# WNYMMA Academy



## WNYMMA (Dec 23, 2006)

Has anyone here been out to train with us in Lockport?

www.wnymma.com

We have a new Judo program in place.


----------



## Tez3 (Dec 23, 2006)

That's a nice site! You don't however teach MMA as a class? I can see you have the elements separately but not a class as a whole.


----------



## WNYMMA (Dec 23, 2006)

The sparring on Tuesday and Thursday combines all elements.
Standing, trading strikes, getting inside to clinch or take down, then on to submission or return to standing if they choose.

M,W,F,SU the sparring is basically newaza or ground fighting but some of the students prefer to focus on a particular element of training depending on their current weaknesses.

Does the schedule give the impression that our curriculum does not follow the priciples of MMA?

Thank you for responding, happy holidays!


----------



## Tez3 (Dec 24, 2006)

No, it's a good site! Has a good explanation of MMA.  I'll post it up on sites over here if you don't mind? You may get an invasion of Brits lol! good luck with it. I have a fond hope of saving up enough to come to New York shopping so if I do I will come visiting. We are in the process of updating and changing our website so when it's done I'll put you onto links too. At the moment it's a bit basic and old but it's www.prideandglory.tv. have a good holiday!


----------



## Tez3 (Jan 17, 2007)

Our new site is up and being built.

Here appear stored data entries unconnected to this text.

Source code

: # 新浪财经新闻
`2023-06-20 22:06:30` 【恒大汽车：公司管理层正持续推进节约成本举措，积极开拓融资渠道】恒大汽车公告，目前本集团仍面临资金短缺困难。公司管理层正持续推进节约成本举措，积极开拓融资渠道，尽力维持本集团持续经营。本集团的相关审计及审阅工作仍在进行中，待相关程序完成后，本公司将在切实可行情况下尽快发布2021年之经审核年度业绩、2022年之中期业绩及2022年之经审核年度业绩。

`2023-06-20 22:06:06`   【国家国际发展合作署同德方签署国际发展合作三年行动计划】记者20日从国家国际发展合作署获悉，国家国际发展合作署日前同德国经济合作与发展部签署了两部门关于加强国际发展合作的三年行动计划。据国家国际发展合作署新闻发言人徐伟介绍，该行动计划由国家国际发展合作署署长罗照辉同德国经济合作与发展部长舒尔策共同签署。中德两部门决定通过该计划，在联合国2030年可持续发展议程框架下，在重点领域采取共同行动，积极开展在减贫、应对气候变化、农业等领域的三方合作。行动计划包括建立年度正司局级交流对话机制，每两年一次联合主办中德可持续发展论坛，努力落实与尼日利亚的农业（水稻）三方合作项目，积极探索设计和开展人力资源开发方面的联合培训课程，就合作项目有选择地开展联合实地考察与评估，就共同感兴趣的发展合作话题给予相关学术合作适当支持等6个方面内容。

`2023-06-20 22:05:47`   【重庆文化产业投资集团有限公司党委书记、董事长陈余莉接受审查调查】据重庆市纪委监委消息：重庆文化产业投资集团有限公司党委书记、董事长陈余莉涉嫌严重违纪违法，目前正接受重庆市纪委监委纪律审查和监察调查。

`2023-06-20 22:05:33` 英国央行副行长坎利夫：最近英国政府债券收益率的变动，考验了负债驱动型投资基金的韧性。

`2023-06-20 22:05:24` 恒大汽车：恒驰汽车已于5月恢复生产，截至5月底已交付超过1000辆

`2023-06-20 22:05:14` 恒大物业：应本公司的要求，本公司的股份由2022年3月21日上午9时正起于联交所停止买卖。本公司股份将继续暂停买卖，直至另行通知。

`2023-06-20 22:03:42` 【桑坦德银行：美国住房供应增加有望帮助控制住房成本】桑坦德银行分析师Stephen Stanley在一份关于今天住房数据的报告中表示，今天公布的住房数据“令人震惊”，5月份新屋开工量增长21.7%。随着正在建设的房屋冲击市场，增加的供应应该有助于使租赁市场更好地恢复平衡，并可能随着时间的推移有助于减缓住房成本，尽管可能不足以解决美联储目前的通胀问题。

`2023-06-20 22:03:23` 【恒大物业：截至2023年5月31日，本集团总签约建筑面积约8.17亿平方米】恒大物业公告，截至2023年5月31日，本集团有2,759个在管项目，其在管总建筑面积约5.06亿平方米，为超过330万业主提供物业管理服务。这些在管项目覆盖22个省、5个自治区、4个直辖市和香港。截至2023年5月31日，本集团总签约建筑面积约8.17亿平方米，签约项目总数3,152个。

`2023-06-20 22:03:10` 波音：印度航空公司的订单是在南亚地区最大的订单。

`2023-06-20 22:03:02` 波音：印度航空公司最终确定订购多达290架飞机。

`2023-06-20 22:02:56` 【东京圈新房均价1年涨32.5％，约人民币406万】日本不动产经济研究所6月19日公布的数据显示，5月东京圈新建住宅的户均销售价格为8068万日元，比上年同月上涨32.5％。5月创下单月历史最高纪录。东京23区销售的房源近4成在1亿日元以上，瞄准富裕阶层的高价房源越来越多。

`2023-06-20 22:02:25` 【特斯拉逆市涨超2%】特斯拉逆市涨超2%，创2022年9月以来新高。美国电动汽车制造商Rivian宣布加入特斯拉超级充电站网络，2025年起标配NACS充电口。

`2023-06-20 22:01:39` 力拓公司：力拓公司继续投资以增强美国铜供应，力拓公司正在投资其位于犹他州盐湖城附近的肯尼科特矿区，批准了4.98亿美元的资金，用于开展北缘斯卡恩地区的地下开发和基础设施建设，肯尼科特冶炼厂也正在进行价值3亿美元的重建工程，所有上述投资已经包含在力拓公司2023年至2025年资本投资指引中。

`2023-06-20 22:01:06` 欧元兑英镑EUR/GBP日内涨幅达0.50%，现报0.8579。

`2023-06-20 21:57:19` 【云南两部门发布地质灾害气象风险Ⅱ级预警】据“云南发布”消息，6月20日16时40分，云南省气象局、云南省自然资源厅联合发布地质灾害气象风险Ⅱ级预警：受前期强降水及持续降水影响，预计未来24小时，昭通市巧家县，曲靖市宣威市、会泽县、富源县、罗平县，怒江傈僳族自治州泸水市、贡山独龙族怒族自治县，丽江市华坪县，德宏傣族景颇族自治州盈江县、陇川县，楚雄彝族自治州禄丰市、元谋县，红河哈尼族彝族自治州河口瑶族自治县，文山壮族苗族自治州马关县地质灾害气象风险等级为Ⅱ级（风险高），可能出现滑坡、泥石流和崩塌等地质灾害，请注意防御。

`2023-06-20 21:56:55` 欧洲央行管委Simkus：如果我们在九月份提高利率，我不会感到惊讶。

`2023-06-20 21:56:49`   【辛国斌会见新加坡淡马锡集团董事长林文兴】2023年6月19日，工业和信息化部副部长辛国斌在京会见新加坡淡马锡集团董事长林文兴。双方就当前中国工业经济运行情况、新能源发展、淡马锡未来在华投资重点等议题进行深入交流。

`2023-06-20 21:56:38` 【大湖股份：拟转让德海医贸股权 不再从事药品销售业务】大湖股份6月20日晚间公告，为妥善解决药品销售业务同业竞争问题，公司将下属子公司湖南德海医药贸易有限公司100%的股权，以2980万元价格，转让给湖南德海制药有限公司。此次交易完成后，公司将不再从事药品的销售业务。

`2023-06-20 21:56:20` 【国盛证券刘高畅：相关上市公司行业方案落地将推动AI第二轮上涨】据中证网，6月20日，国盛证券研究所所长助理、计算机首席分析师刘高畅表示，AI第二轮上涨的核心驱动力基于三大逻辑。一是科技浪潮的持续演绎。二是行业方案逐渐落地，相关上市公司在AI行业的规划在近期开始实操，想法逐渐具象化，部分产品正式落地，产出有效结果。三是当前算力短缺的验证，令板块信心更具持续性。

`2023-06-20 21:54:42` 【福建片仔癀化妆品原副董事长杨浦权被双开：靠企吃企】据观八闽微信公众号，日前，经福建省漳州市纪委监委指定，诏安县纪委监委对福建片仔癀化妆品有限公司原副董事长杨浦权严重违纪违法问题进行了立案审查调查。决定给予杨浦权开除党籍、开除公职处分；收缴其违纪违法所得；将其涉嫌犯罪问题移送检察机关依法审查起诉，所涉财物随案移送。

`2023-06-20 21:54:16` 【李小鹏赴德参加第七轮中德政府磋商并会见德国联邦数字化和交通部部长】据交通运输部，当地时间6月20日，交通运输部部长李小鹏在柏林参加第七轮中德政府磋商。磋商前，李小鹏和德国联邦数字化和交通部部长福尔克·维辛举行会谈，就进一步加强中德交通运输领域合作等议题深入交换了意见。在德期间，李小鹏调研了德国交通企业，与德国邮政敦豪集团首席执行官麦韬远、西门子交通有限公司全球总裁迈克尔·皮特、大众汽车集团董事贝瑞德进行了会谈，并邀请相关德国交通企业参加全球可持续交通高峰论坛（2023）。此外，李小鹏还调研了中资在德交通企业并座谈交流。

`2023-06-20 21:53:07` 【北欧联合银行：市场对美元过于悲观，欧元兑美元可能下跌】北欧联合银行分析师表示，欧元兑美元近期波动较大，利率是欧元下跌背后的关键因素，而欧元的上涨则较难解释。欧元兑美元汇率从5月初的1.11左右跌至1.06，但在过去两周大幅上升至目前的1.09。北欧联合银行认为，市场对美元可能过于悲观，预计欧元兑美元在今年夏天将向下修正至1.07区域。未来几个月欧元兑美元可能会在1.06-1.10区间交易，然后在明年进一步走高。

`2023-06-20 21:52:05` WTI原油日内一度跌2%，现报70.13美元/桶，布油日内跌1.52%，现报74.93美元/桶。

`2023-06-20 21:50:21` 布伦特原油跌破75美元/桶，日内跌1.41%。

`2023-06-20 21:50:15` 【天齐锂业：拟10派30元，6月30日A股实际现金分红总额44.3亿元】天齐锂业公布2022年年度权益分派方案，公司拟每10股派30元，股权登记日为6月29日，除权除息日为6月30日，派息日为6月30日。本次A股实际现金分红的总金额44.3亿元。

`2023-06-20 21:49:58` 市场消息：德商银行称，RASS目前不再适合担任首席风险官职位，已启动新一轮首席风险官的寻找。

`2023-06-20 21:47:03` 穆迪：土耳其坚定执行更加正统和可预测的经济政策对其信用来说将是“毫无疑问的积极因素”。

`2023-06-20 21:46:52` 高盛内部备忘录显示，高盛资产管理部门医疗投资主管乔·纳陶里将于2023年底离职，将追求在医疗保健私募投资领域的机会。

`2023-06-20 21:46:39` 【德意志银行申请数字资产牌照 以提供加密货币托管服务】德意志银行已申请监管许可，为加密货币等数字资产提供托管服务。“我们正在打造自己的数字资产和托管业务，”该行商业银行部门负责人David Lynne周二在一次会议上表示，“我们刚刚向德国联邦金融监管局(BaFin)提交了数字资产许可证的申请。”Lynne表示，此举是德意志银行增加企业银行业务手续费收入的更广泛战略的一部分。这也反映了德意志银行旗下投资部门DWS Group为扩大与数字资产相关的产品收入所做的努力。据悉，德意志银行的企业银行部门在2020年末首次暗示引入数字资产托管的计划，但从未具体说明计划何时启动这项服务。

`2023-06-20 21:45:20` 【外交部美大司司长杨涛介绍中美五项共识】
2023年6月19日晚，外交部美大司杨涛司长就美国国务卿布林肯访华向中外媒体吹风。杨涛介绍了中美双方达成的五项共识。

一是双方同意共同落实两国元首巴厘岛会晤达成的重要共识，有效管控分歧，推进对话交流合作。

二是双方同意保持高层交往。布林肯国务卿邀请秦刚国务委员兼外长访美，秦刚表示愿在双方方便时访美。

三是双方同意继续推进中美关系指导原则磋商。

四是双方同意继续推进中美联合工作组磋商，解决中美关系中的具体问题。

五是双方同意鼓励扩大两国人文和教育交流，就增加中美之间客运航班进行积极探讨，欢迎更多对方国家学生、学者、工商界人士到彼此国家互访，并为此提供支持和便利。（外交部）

I'll add your website to ours links! 
www.shotaikai.co.uk


----------



## WNYMMA (Apr 9, 2009)

Been awhile since i reminded the folks that we discontinued Judo and surged forward with BJJ.

Lots of updates on the website too.

Salute'





WNYMMA said:


> Has anyone here been out to train with us in Lockport?
> 
> www.wnymma.com
> 
> We have a new Judo program in place.


----------